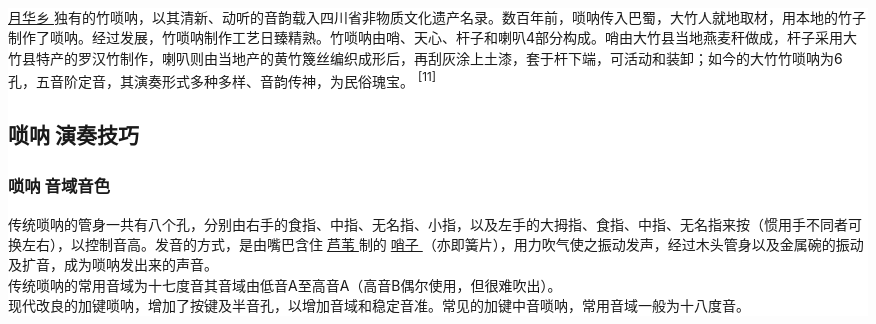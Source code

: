  <a data-lemmaid="13217504" href="/item/%E6%9C%88%E5%8D%8E%E4%B9%A1/13217504" target="_blank">
   月华乡
  </a>
  独有的竹唢呐，以其清新、动听的音韵载入四川省非物质文化遗产名录。数百年前，唢呐传入巴蜀，大竹人就地取材，用本地的竹子制作了唢呐。经过发展，竹唢呐制作工艺日臻精熟。竹唢呐由哨、天心、杆子和喇叭4部分构成。哨由大竹县当地燕麦秆做成，杆子采用大竹县特产的罗汉竹制作，喇叭则由当地产的黄竹篾丝编织成形后，再刮灰涂上土漆，套于杆下端，可活动和装卸；如今的大竹竹唢呐为6孔，五音阶定音，其演奏形式多种多样、音韵传神，为民俗瑰宝。
  <sup class="sup--normal" data-ctrmap=":11," data-sup="11">
   [11]
  </sup>
  <a class="sup-anchor" name="ref_[11]_15361">
  </a>
 </div>
 <div class="anchor-list">
  <a class="lemma-anchor para-title" name="4">
  </a>
  <a class="lemma-anchor" name="sub15361_4">
  </a>
  <a class="lemma-anchor" name="演奏技巧">
  </a>
 </div>
 <div class="para-title level-2" label-module="para-title">
  <h2 class="title-text">
   <span class="title-prefix">
    唢呐
   </span>
   演奏技巧
  </h2>
  <a class="edit-icon j-edit-link" data-edit-dl="4" href="javascript:;" style="display: block;">
  </a>
 </div>
 <div class="anchor-list">
  <a class="lemma-anchor para-title" name="4_1">
  </a>
  <a class="lemma-anchor" name="sub15361_4_1">
  </a>
  <a class="lemma-anchor" name="音域音色">
  </a>
  <a class="lemma-anchor" name="4-1">
  </a>
 </div>
 <div class="para-title level-3" label-module="para-title">
  <h3 class="title-text">
   <span class="title-prefix">
    唢呐
   </span>
   音域音色
  </h3>
 </div>
 <div class="para" label-module="para">
  传统唢呐的管身一共有八个孔，分别由右手的食指、中指、无名指、小指，以及左手的大拇指、食指、中指、无名指来按（惯用手不同者可换左右），以控制音高。发音的方式，是由嘴巴含住
  <a href="/item/%E8%8A%A6%E8%8B%87" target="_blank">
   芦苇
  </a>
  制的
  <a href="/item/%E5%93%A8%E5%AD%90" target="_blank">
   哨子
  </a>
  （亦即簧片），用力吹气使之振动发声，经过木头管身以及金属碗的振动及扩音，成为唢呐发出来的声音。
 </div>
 <div class="para" label-module="para">
  传统唢呐的常用音域为十七度音其音域由低音A至高音A（高音B偶尔使用，但很难吹出）。
 </div>
 <div class="para" label-module="para">
  现代改良的加键唢呐，增加了按键及半音孔，以增加音域和稳定音准。常见的加键中音唢呐，常用音域一般为十八度音。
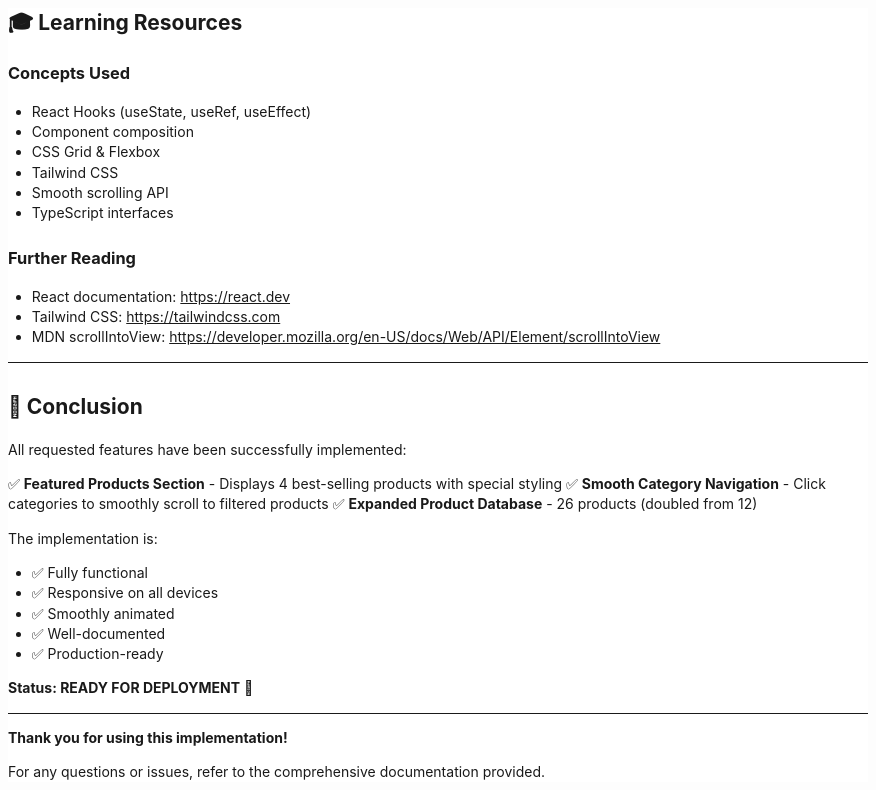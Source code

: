 
## 🎓 Learning Resources

### Concepts Used
- React Hooks (useState, useRef, useEffect)
- Component composition
- CSS Grid & Flexbox
- Tailwind CSS
- Smooth scrolling API
- TypeScript interfaces

### Further Reading
- React documentation: https://react.dev
- Tailwind CSS: https://tailwindcss.com
- MDN scrollIntoView: https://developer.mozilla.org/en-US/docs/Web/API/Element/scrollIntoView

---

## 🎉 Conclusion

All requested features have been successfully implemented:

✅ **Featured Products Section** - Displays 4 best-selling products with special styling
✅ **Smooth Category Navigation** - Click categories to smoothly scroll to filtered products
✅ **Expanded Product Database** - 26 products (doubled from 12)

The implementation is:
- ✅ Fully functional
- ✅ Responsive on all devices
- ✅ Smoothly animated
- ✅ Well-documented
- ✅ Production-ready

**Status: READY FOR DEPLOYMENT** 🚀

---

**Thank you for using this implementation!**

For any questions or issues, refer to the comprehensive documentation provided.


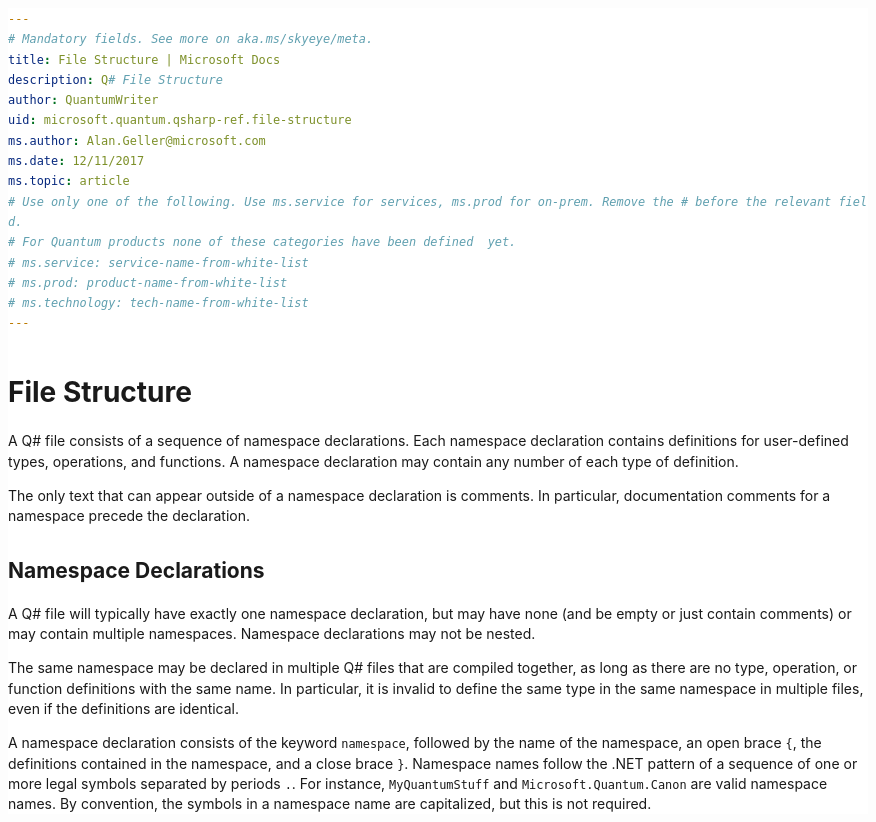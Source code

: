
 ```yaml
---
# Mandatory fields. See more on aka.ms/skyeye/meta.
title: File Structure | Microsoft Docs 
description: Q# File Structure
author: QuantumWriter
uid: microsoft.quantum.qsharp-ref.file-structure
ms.author: Alan.Geller@microsoft.com 
ms.date: 12/11/2017
ms.topic: article
# Use only one of the following. Use ms.service for services, ms.prod for on-prem. Remove the # before the relevant field.
# For Quantum products none of these categories have been defined  yet.
# ms.service: service-name-from-white-list
# ms.prod: product-name-from-white-list
# ms.technology: tech-name-from-white-list
---
```


# File Structure

A Q# file consists of a sequence of namespace declarations.
Each namespace declaration contains definitions for user-defined types,
operations, and functions.
A namespace declaration may contain any number of each type of definition.

The only text that can appear outside of a namespace declaration is comments.
In particular, documentation comments for a namespace precede the declaration.

## Namespace Declarations

A Q# file will typically have exactly one namespace declaration,
but may have none (and be empty or just contain comments) or may contain
multiple namespaces.
Namespace declarations may not be nested.

The same namespace may be declared in multiple Q# files that are compiled
together, as long as there are no type, operation, or function definitions
with the same name.
In particular, it is invalid to define the same type in the same namespace
in multiple files, even if the definitions are identical.

A namespace declaration consists of the keyword `namespace`, followed by the
name of the namespace, an open brace `{`, the definitions contained in the
namespace, and a close brace `}`.
Namespace names follow the .NET pattern of a sequence of one or more legal
symbols separated by periods `.`.
For instance, `MyQuantumStuff` and `Microsoft.Quantum.Canon` are valid
namespace names.
By convention, the symbols in a namespace name are capitalized,
but this is not required.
━━━━━━━━━━━━━━━━
Task prompt |
Every entry must be reproduced exactly, with the images left out.

Task output |
Source code

:  <a data-lemmaid="13217504" href="/item/%E6%9C%88%E5%8D%8E%E4%B9%A1/13217504" target="_blank">
   月华乡
  </a>
  独有的竹唢呐，以其清新、动听的音韵载入四川省非物质文化遗产名录。数百年前，唢呐传入巴蜀，大竹人就地取材，用本地的竹子制作了唢呐。经过发展，竹唢呐制作工艺日臻精熟。竹唢呐由哨、天心、杆子和喇叭4部分构成。哨由大竹县当地燕麦秆做成，杆子采用大竹县特产的罗汉竹制作，喇叭则由当地产的黄竹篾丝编织成形后，再刮灰涂上土漆，套于杆下端，可活动和装卸；如今的大竹竹唢呐为6孔，五音阶定音，其演奏形式多种多样、音韵传神，为民俗瑰宝。
  <sup class="sup--normal" data-ctrmap=":11," data-sup="11">
   [11]
  </sup>
  <a class="sup-anchor" name="ref_[11]_15361">
  </a>
 </div>
 <div class="anchor-list">
  <a class="lemma-anchor para-title" name="4">
  </a>
  <a class="lemma-anchor" name="sub15361_4">
  </a>
  <a class="lemma-anchor" name="演奏技巧">
  </a>
 </div>
 <div class="para-title level-2" label-module="para-title">
  <h2 class="title-text">
   <span class="title-prefix">
    唢呐
   </span>
   演奏技巧
  </h2>
  <a class="edit-icon j-edit-link" data-edit-dl="4" href="javascript:;" style="display: block;">
  </a>
 </div>
 <div class="anchor-list">
  <a class="lemma-anchor para-title" name="4_1">
  </a>
  <a class="lemma-anchor" name="sub15361_4_1">
  </a>
  <a class="lemma-anchor" name="音域音色">
  </a>
  <a class="lemma-anchor" name="4-1">
  </a>
 </div>
 <div class="para-title level-3" label-module="para-title">
  <h3 class="title-text">
   <span class="title-prefix">
    唢呐
   </span>
   音域音色
  </h3>
 </div>
 <div class="para" label-module="para">
  传统唢呐的管身一共有八个孔，分别由右手的食指、中指、无名指、小指，以及左手的大拇指、食指、中指、无名指来按（惯用手不同者可换左右），以控制音高。发音的方式，是由嘴巴含住
  <a href="/item/%E8%8A%A6%E8%8B%87" target="_blank">
   芦苇
  </a>
  制的
  <a href="/item/%E5%93%A8%E5%AD%90" target="_blank">
   哨子
  </a>
  （亦即簧片），用力吹气使之振动发声，经过木头管身以及金属碗的振动及扩音，成为唢呐发出来的声音。
 </div>
 <div class="para" label-module="para">
  传统唢呐的常用音域为十七度音其音域由低音A至高音A（高音B偶尔使用，但很难吹出）。
 </div>
 <div class="para" label-module="para">
  现代改良的加键唢呐，增加了按键及半音孔，以增加音域和稳定音准。常见的加键中音唢呐，常用音域一般为十八度音。
Source code

: 
## 🎓 Learning Resources

### Concepts Used
- React Hooks (useState, useRef, useEffect)
- Component composition
- CSS Grid & Flexbox
- Tailwind CSS
- Smooth scrolling API
- TypeScript interfaces

### Further Reading
- React documentation: https://react.dev
- Tailwind CSS: https://tailwindcss.com
- MDN scrollIntoView: https://developer.mozilla.org/en-US/docs/Web/API/Element/scrollIntoView

---

## 🎉 Conclusion

All requested features have been successfully implemented:

✅ **Featured Products Section** - Displays 4 best-selling products with special styling
✅ **Smooth Category Navigation** - Click categories to smoothly scroll to filtered products
✅ **Expanded Product Database** - 26 products (doubled from 12)

The implementation is:
- ✅ Fully functional
- ✅ Responsive on all devices
- ✅ Smoothly animated
- ✅ Well-documented
- ✅ Production-ready

**Status: READY FOR DEPLOYMENT** 🚀

---

**Thank you for using this implementation!**

For any questions or issues, refer to the comprehensive documentation provided.


Source code

:
 ```yaml
---
# Mandatory fields. See more on aka.ms/skyeye/meta.
title: File Structure | Microsoft Docs 
description: Q# File Structure
author: QuantumWriter
uid: microsoft.quantum.qsharp-ref.file-structure
ms.author: Alan.Geller@microsoft.com 
ms.date: 12/11/2017
ms.topic: article
# Use only one of the following. Use ms.service for services, ms.prod for on-prem. Remove the # before the relevant field.
# For Quantum products none of these categories have been defined  yet.
# ms.service: service-name-from-white-list
# ms.prod: product-name-from-white-list
# ms.technology: tech-name-from-white-list
---
```


# File Structure

A Q# file consists of a sequence of namespace declarations.
Each namespace declaration contains definitions for user-defined types,
operations, and functions.
A namespace declaration may contain any number of each type of definition.

The only text that can appear outside of a namespace declaration is comments.
In particular, documentation comments for a namespace precede the declaration.

## Namespace Declarations

A Q# file will typically have exactly one namespace declaration,
but may have none (and be empty or just contain comments) or may contain
multiple namespaces.
Namespace declarations may not be nested.

The same namespace may be declared in multiple Q# files that are compiled
together, as long as there are no type, operation, or function definitions
with the same name.
In particular, it is invalid to define the same type in the same namespace
in multiple files, even if the definitions are identical.

A namespace declaration consists of the keyword `namespace`, followed by the
name of the namespace, an open brace `{`, the definitions contained in the
namespace, and a close brace `}`.
Namespace names follow the .NET pattern of a sequence of one or more legal
symbols separated by periods `.`.
For instance, `MyQuantumStuff` and `Microsoft.Quantum.Canon` are valid
namespace names.
By convention, the symbols in a namespace name are capitalized,
but this is not required.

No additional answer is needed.